There is nothing wrong with pragmatism, perhaps particularly in international football when there is so little time for a coach to work with his players and try to impose some level of identity, but Argentina didn’t seem particularly pragmatic either. For all the talk of conjuring the spirit of 1990 and using a humiliating defeat as a springboard to greater things, that side conceded four goals in seven games. In the defeat by France, this one conceded four in 55 minutes. They let in nine in the tournament.
And then, of course, there is Lionel Messi, a player who increasingly, at least at international level, seems to cause his own coach as many headaches as he does the opposition.
“We had the best player in the world,” Sampaoli said forlornly, “and we had to try and create collective situations that allowed us to really use that player who can have really big moments. We tried many different tactics, surrounding him, creating situations for him. We tried to use everything we had to allow him to do what he can do. Sometimes we managed to do so, sometimes we didn’t.” Mainly, though, it was didn’t.
Change the shape every game and there is no chance of any level of mutual understanding developing. Having devised his 2-3-3-2 schema (perhaps just a 4-4-2 with a diamond in midfield and attacking full-backs) before the tournament, why field something approximating to it only once? And when that worked, in the first half against Nigeria before panic set in after the penalty, why then abandon it for the France game? Messi with Sergio Aguero, Messi with Gonzalo Higuain, Messi as a false nine...by the end it just seemed like rolling the dice and hoping.
Sampaoli, of course, is due some sympathy. He took over the side last June as the third coach in this qualifying series. Even getting to the World Cup was by no means certain. He proved himself with Chile more than capable of, if not imposing an identity, then at least sustaining one.

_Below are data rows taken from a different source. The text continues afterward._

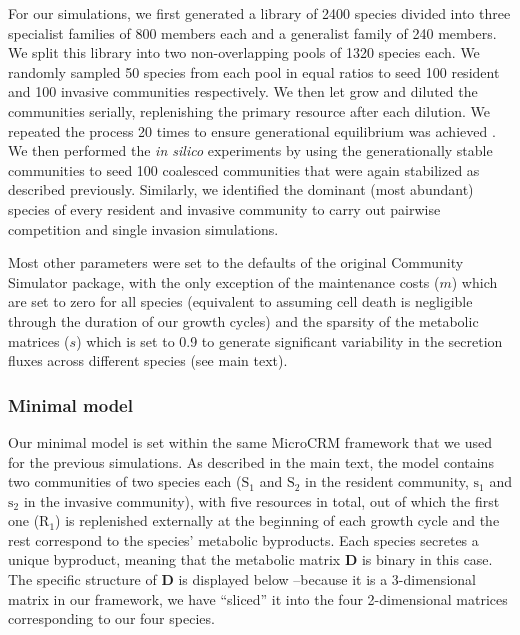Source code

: \documentclass[a4paper,10pt]{article}
\begin{document}
For our simulations,
we first generated a library of 2400 species divided into three specialist
families of 800 members each
and a generalist family of 240 members.
We split this library into two non-overlapping pools of 1320 species each.
We randomly sampled 50 species from each pool in equal ratios to seed
100 resident and
100 invasive communities respectively.
We then let grow and diluted the communities serially,
replenishing the primary
resource after each dilution.
We repeated the process 20 times to ensure generational equilibrium was
achieved \cite{Goldford2018}.
We then performed the \textit{in silico} experiments by using the
generationally stable communities to seed 100 coalesced communities
that were again stabilized as described previously.
Similarly, we identified the dominant (most
abundant) species of every resident and invasive community to carry out pairwise
competition and single invasion simulations.

Most other parameters were set to the defaults of the original Community Simulator
package, with the only exception of the maintenance costs ($m$) which are set to
zero for all species
(equivalent to assuming cell death is negligible through the duration of our growth cycles)
and the sparsity of the metabolic matrices ($s$) which is set to 0.9
to generate significant variability in the secretion fluxes across different species
(see main text).

\subsubsection*{Minimal model}\label{methods:sim-min}

Our minimal model is set within the same MicroCRM framework that we used
for the previous simulations.
As described in the main text, the model contains two communities
of two species each
($\mathrm{S}_1$ and $\mathrm{S}_2$ in the resident community,
$\mathrm{s}_1$ and $\mathrm{s}_2$ in the invasive community),
with five resources in total, out of which the first one ($\mathrm{R}_1$)
is replenished externally at the beginning of each growth cycle
and the rest correspond to the species' metabolic byproducts.
Each species secretes a unique byproduct, meaning that the metabolic
matrix $\mathbf{D}$ is binary in this case.
The specific structure of $\mathbf{D}$ is displayed below
--because it is a 3-dimensional matrix in our framework,
we have ``sliced'' it into the four 2-dimensional matrices corresponding to
our four species.
\end{document}
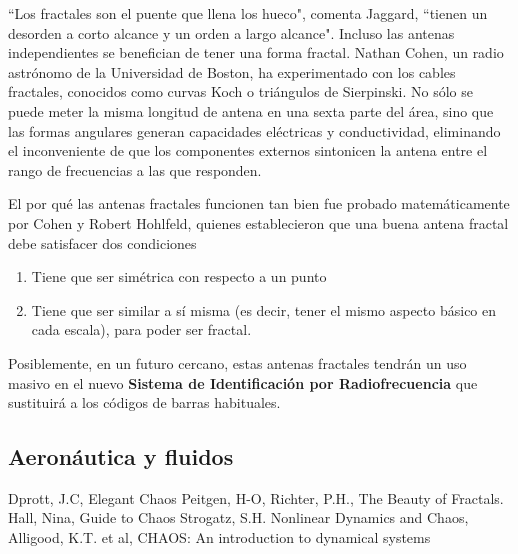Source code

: ``Los fractales son el puente que llena los hueco", comenta Jaggard, ``tienen un desorden a corto alcance y un orden a largo alcance". Incluso las antenas independientes se benefician de tener una forma fractal. Nathan Cohen, un radio astrónomo de la Universidad de Boston, ha experimentado con los cables fractales, conocidos como curvas Koch o triángulos de Sierpinski. No sólo se puede meter la misma longitud de antena en una sexta parte del área, sino que las formas angulares generan capacidades eléctricas y conductividad, eliminando el inconveniente de que los componentes externos sintonicen la antena entre el rango de frecuencias a las que responden.

El por qué las antenas fractales funcionen tan bien fue probado matemáticamente por Cohen y Robert Hohlfeld, quienes establecieron que una buena antena fractal debe satisfacer dos condiciones
\begin{enumerate}
\item Tiene que ser simétrica con respecto a un punto
\item Tiene que ser similar a sí misma (es decir, tener el mismo aspecto básico en cada escala), para poder ser fractal.
\end{enumerate}

Posiblemente, en un futuro cercano, estas antenas fractales tendrán un uso masivo en el nuevo \textbf{Sistema de Identificación por Radiofrecuencia} que sustituirá a los códigos de barras habituales.

\subsection{Aeronáutica y fluidos}

\newpage

\begin{thebibliography}{1}
Dprott, J.C, Elegant Chaos
Peitgen, H-O, Richter, P.H., The Beauty of Fractals.
Hall, Nina, Guide to Chaos
Strogatz, S.H. Nonlinear Dynamics and Chaos,
Alligood, K.T. et al, CHAOS: An introduction to dynamical systems
\end{thebibliography}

But the principles that underpinned that involved pressing high up the pitch and operating with a high line. Do that with defenders as slow Nicolas Otamendi, Marcos Rojo and Federico Fazio and you are hopelessly exposed, which is why they let in six against Spain and four against Nigeria even before the tournament.
The only reasonable way for them to play was to sit deep as Alejandro Sabella’s side had in Brazil four years ago and try to grind their way through. But that is not Sampaoli’s football and if Argentina had attempted to play that way, there’d have been little point having him there. It may be that the Argentinian Football Association decides there is no point having him there, although if they do it will cost them a reported $16m, plus whatever compensation they have to pay to secure his replacement. River Plate’s Marcelo Gallardo would seem the obvious candidate, although the Ricardo Gareca’s achievements with Peru cannot have gone unnoticed.
Whoever is in charge for the Copa America next summer, it will not make the centre of defence any quicker and nor, assuming he has not yet given up on the national team, will it make Argentina any less dependent on Messi, a player whose genius has become a curious burden for his country. But whoever it is might at least look the part, rather than bouncing queasily around his technical area grabbing at any formation that happens to drift by. Sampaoli’s credentials as a coach are exceptional but the brutal truth is that Argentina has looked too big for him.